Materials provided Block Start
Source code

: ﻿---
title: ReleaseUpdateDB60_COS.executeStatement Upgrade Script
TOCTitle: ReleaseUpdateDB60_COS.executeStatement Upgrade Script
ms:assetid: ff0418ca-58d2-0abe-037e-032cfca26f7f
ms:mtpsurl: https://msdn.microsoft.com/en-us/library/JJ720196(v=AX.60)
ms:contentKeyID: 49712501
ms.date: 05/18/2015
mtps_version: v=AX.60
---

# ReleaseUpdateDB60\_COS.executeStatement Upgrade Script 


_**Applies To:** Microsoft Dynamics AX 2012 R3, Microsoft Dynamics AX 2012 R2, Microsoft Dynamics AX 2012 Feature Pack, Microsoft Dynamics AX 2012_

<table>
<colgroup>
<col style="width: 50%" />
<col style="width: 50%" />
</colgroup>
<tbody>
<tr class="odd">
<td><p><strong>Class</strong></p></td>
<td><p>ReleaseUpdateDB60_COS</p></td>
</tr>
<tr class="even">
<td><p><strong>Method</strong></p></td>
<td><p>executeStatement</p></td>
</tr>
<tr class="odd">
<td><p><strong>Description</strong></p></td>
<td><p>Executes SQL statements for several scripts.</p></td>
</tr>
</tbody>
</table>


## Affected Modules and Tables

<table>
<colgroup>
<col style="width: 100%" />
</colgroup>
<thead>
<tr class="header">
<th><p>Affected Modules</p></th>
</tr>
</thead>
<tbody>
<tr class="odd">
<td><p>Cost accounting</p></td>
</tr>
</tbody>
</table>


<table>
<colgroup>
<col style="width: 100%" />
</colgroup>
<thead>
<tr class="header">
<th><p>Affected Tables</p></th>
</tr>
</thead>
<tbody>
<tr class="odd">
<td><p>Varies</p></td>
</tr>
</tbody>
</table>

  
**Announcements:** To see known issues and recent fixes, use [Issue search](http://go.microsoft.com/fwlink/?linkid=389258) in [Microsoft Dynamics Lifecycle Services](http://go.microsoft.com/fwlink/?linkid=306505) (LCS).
Materials provided Block End
Among the lines above, count those that include the word "Affected". Give only the result.

### Reply:
3